L’hypothèse de notre étude est que le taux de change effectif réel dans la CEMAC
dépend des variables explicatives fondamentales de l’économie. Afin de mener à bien cette
étude, l’approche méthodologique sera basée essentiellement sur l’analyse des données de
panel. L’avantage d’une telle démarche est qu’elle permettra de tester l’homogénéité des
comportements du taux de change en fonction des variables fondamentales retenues.

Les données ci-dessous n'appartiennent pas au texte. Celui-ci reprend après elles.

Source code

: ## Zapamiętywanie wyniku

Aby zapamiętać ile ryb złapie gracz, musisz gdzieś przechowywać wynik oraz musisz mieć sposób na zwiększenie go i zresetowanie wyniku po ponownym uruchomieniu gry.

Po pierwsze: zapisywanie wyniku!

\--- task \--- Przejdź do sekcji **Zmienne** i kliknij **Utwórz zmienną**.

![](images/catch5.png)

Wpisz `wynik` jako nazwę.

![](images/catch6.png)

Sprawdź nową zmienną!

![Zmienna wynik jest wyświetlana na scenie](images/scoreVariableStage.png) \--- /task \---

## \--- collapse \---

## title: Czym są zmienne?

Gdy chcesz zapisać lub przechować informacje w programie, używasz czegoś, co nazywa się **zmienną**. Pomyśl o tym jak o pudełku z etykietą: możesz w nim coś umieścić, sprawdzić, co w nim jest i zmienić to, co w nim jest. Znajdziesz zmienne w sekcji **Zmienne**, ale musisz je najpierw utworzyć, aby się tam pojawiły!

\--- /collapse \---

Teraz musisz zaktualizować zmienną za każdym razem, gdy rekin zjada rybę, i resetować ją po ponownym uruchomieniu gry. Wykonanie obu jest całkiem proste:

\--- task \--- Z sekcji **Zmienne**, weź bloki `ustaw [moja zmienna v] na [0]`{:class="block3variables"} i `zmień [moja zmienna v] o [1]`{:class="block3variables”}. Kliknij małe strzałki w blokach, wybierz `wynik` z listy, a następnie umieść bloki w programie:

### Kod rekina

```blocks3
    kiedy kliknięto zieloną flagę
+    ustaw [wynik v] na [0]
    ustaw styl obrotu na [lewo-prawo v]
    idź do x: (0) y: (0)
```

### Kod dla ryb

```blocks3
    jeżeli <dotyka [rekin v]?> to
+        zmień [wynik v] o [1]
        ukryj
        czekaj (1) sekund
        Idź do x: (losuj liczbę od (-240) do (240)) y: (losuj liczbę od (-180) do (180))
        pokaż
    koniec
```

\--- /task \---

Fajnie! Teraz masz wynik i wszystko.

Par
ailleurs, cette méthode permet de résoudre les problèmes liés à la faible longueur de
chroniques disponibles. La méthode de panel abordée ici concerne l’analyse de la stationnarité
et de la cointégration sur données de panel ainsi que des méthodes d’estimations sur données
de panels.
Le reste du document est organisé en quatre sections. Dans la section 2, nous
présentons une revue de la littérature théorique et empirique du taux de change. Ensuite, la
section 3 est consacrée à la présentation de l’approche méthodologique retenue. L’évaluation
empirique du taux de change fondamental dans les économies de la CEMAC proprement dite
fait l’objet de la section 4. Enfin la section 5 conclut.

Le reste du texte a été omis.